=== Begin Enclosure ===
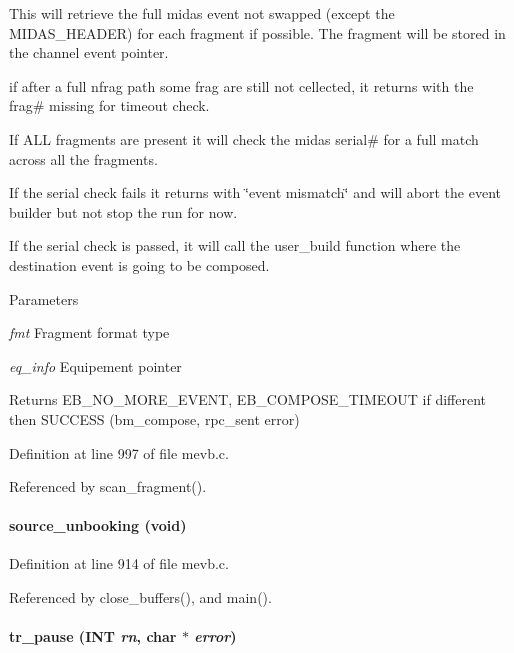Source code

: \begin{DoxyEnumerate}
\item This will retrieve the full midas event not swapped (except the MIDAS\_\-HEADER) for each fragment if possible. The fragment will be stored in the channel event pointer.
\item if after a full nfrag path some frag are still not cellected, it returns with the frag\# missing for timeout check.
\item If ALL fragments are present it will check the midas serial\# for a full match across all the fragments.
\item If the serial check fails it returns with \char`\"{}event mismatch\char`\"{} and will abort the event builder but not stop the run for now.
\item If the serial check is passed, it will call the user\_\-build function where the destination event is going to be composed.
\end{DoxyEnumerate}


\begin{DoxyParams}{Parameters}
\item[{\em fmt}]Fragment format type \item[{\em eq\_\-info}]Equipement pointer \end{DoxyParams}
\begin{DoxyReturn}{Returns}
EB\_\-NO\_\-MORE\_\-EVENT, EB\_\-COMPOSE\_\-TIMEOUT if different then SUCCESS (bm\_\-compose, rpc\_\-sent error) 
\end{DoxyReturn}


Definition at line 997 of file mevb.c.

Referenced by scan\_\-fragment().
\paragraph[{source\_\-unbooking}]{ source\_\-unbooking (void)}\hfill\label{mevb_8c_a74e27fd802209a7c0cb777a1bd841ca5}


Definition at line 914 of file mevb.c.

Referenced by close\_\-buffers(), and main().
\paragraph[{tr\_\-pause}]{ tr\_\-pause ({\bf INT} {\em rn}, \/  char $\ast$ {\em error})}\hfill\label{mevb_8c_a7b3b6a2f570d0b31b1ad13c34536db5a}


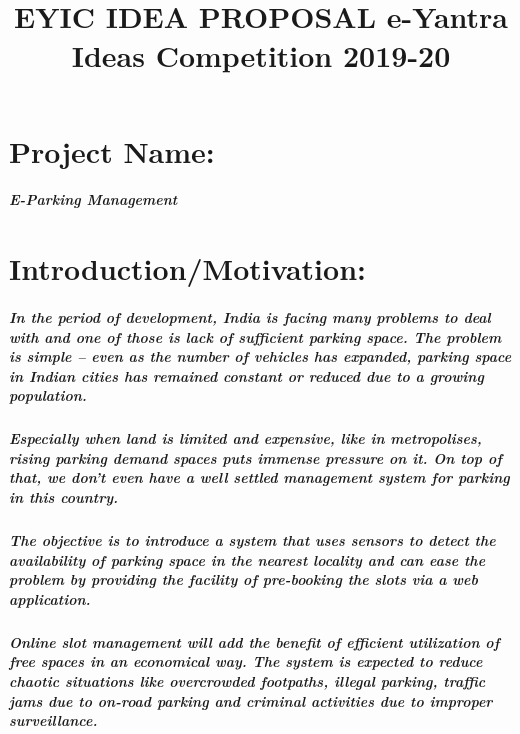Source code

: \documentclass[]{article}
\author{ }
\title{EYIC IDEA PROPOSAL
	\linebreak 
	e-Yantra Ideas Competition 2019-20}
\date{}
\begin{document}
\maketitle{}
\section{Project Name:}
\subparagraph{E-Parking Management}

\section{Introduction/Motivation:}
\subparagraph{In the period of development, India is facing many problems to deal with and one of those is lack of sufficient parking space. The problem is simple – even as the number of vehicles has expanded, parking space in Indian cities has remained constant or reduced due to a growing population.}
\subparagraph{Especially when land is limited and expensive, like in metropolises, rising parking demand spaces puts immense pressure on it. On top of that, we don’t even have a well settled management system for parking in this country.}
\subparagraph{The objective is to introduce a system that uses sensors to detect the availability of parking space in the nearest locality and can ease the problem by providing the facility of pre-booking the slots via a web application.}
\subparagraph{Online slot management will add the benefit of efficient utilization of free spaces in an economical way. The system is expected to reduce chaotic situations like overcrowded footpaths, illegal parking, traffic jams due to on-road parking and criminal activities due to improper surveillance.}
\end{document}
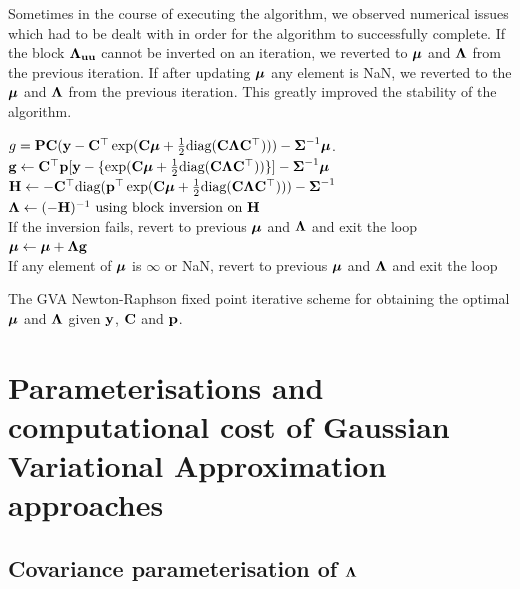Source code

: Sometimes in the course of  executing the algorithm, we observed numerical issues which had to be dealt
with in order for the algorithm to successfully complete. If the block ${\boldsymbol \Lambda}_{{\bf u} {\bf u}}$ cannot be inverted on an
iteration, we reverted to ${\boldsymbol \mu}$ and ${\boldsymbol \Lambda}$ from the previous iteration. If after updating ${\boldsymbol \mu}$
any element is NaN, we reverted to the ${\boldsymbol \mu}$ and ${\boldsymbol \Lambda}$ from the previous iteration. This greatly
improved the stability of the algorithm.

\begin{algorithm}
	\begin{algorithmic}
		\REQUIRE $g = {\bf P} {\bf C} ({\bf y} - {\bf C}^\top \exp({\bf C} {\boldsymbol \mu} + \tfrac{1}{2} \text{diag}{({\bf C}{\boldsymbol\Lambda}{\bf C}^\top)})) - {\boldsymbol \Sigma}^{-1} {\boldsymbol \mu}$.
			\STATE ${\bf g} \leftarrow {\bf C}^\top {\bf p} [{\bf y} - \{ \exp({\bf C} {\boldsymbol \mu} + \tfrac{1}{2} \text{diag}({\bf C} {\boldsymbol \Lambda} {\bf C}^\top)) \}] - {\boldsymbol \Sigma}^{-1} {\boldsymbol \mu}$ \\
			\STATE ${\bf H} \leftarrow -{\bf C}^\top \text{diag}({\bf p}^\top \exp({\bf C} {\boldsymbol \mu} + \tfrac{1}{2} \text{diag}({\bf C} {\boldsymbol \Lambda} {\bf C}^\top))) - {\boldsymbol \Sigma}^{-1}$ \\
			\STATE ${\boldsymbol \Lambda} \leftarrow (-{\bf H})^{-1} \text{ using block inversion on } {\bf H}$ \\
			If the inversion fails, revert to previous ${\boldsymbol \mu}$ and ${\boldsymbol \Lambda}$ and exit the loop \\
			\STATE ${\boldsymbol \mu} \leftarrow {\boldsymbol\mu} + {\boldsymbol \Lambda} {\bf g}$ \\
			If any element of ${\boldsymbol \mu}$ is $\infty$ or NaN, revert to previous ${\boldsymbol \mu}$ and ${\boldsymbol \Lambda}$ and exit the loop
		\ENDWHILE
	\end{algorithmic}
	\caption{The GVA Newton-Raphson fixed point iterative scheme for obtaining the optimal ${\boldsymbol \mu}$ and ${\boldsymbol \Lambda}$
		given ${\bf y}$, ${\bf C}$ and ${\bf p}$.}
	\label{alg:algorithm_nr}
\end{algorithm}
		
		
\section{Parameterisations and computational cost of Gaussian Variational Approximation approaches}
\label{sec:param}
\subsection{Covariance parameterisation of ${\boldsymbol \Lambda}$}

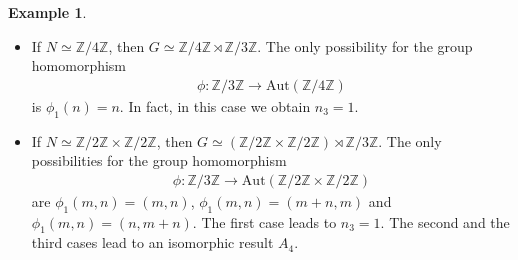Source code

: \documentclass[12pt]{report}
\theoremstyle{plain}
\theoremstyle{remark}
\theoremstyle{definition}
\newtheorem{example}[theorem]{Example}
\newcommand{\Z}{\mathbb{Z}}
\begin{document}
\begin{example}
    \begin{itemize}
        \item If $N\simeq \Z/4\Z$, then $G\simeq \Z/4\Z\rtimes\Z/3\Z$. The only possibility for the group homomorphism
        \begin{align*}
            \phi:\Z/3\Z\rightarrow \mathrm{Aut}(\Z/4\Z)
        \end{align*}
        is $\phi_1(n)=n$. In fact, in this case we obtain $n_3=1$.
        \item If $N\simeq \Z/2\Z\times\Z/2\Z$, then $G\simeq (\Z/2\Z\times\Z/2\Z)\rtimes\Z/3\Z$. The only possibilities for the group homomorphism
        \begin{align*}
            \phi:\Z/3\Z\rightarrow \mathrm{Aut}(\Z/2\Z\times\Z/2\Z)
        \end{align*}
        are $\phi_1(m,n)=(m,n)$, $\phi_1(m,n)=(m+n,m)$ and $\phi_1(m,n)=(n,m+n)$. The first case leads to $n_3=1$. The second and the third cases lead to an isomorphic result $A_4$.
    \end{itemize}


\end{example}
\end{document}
=== End Enclosure ===
Your answer must be the full listing, word for word, minus any images.

Source code

: \begin{DoxyEnumerate}
\item This will retrieve the full midas event not swapped (except the MIDAS\_\-HEADER) for each fragment if possible. The fragment will be stored in the channel event pointer.
\item if after a full nfrag path some frag are still not cellected, it returns with the frag\# missing for timeout check.
\item If ALL fragments are present it will check the midas serial\# for a full match across all the fragments.
\item If the serial check fails it returns with \char`\"{}event mismatch\char`\"{} and will abort the event builder but not stop the run for now.
\item If the serial check is passed, it will call the user\_\-build function where the destination event is going to be composed.
\end{DoxyEnumerate}


\begin{DoxyParams}{Parameters}
\item[{\em fmt}]Fragment format type \item[{\em eq\_\-info}]Equipement pointer \end{DoxyParams}
\begin{DoxyReturn}{Returns}
EB\_\-NO\_\-MORE\_\-EVENT, EB\_\-COMPOSE\_\-TIMEOUT if different then SUCCESS (bm\_\-compose, rpc\_\-sent error) 
\end{DoxyReturn}


Definition at line 997 of file mevb.c.

Referenced by scan\_\-fragment().
\paragraph[{source\_\-unbooking}]{ source\_\-unbooking (void)}\hfill\label{mevb_8c_a74e27fd802209a7c0cb777a1bd841ca5}


Definition at line 914 of file mevb.c.

Referenced by close\_\-buffers(), and main().
\paragraph[{tr\_\-pause}]{ tr\_\-pause ({\bf INT} {\em rn}, \/  char $\ast$ {\em error})}\hfill\label{mevb_8c_a7b3b6a2f570d0b31b1ad13c34536db5a}


Source code

: \documentclass[]{article}
\author{ }
\title{EYIC IDEA PROPOSAL
	\linebreak 
	e-Yantra Ideas Competition 2019-20}
\date{}
\begin{document}
\maketitle{}
\section{Project Name:}
\subparagraph{E-Parking Management}

\section{Introduction/Motivation:}
\subparagraph{In the period of development, India is facing many problems to deal with and one of those is lack of sufficient parking space. The problem is simple – even as the number of vehicles has expanded, parking space in Indian cities has remained constant or reduced due to a growing population.}
\subparagraph{Especially when land is limited and expensive, like in metropolises, rising parking demand spaces puts immense pressure on it. On top of that, we don’t even have a well settled management system for parking in this country.}
\subparagraph{The objective is to introduce a system that uses sensors to detect the availability of parking space in the nearest locality and can ease the problem by providing the facility of pre-booking the slots via a web application.}
\subparagraph{Online slot management will add the benefit of efficient utilization of free spaces in an economical way. The system is expected to reduce chaotic situations like overcrowded footpaths, illegal parking, traffic jams due to on-road parking and criminal activities due to improper surveillance.}
\end{document}
Source code

: Sometimes in the course of  executing the algorithm, we observed numerical issues which had to be dealt
with in order for the algorithm to successfully complete. If the block ${\boldsymbol \Lambda}_{{\bf u} {\bf u}}$ cannot be inverted on an
iteration, we reverted to ${\boldsymbol \mu}$ and ${\boldsymbol \Lambda}$ from the previous iteration. If after updating ${\boldsymbol \mu}$
any element is NaN, we reverted to the ${\boldsymbol \mu}$ and ${\boldsymbol \Lambda}$ from the previous iteration. This greatly
improved the stability of the algorithm.

\begin{algorithm}
	\begin{algorithmic}
		\REQUIRE $g = {\bf P} {\bf C} ({\bf y} - {\bf C}^\top \exp({\bf C} {\boldsymbol \mu} + \tfrac{1}{2} \text{diag}{({\bf C}{\boldsymbol\Lambda}{\bf C}^\top)})) - {\boldsymbol \Sigma}^{-1} {\boldsymbol \mu}$.
			\STATE ${\bf g} \leftarrow {\bf C}^\top {\bf p} [{\bf y} - \{ \exp({\bf C} {\boldsymbol \mu} + \tfrac{1}{2} \text{diag}({\bf C} {\boldsymbol \Lambda} {\bf C}^\top)) \}] - {\boldsymbol \Sigma}^{-1} {\boldsymbol \mu}$ \\
			\STATE ${\bf H} \leftarrow -{\bf C}^\top \text{diag}({\bf p}^\top \exp({\bf C} {\boldsymbol \mu} + \tfrac{1}{2} \text{diag}({\bf C} {\boldsymbol \Lambda} {\bf C}^\top))) - {\boldsymbol \Sigma}^{-1}$ \\
			\STATE ${\boldsymbol \Lambda} \leftarrow (-{\bf H})^{-1} \text{ using block inversion on } {\bf H}$ \\
			If the inversion fails, revert to previous ${\boldsymbol \mu}$ and ${\boldsymbol \Lambda}$ and exit the loop \\
			\STATE ${\boldsymbol \mu} \leftarrow {\boldsymbol\mu} + {\boldsymbol \Lambda} {\bf g}$ \\
			If any element of ${\boldsymbol \mu}$ is $\infty$ or NaN, revert to previous ${\boldsymbol \mu}$ and ${\boldsymbol \Lambda}$ and exit the loop
		\ENDWHILE
	\end{algorithmic}
	\caption{The GVA Newton-Raphson fixed point iterative scheme for obtaining the optimal ${\boldsymbol \mu}$ and ${\boldsymbol \Lambda}$
		given ${\bf y}$, ${\bf C}$ and ${\bf p}$.}
	\label{alg:algorithm_nr}
\end{algorithm}
		
		
\section{Parameterisations and computational cost of Gaussian Variational Approximation approaches}
\label{sec:param}
\subsection{Covariance parameterisation of ${\boldsymbol \Lambda}$}

Source code

: \documentclass[12pt]{report}
\theoremstyle{plain}
\theoremstyle{remark}
\theoremstyle{definition}
\newtheorem{example}[theorem]{Example}
\newcommand{\Z}{\mathbb{Z}}
\begin{document}
\begin{example}
    \begin{itemize}
        \item If $N\simeq \Z/4\Z$, then $G\simeq \Z/4\Z\rtimes\Z/3\Z$. The only possibility for the group homomorphism
        \begin{align*}
            \phi:\Z/3\Z\rightarrow \mathrm{Aut}(\Z/4\Z)
        \end{align*}
        is $\phi_1(n)=n$. In fact, in this case we obtain $n_3=1$.
        \item If $N\simeq \Z/2\Z\times\Z/2\Z$, then $G\simeq (\Z/2\Z\times\Z/2\Z)\rtimes\Z/3\Z$. The only possibilities for the group homomorphism
        \begin{align*}
            \phi:\Z/3\Z\rightarrow \mathrm{Aut}(\Z/2\Z\times\Z/2\Z)
        \end{align*}
        are $\phi_1(m,n)=(m,n)$, $\phi_1(m,n)=(m+n,m)$ and $\phi_1(m,n)=(n,m+n)$. The first case leads to $n_3=1$. The second and the third cases lead to an isomorphic result $A_4$.
    \end{itemize}


\end{example}
\end{document}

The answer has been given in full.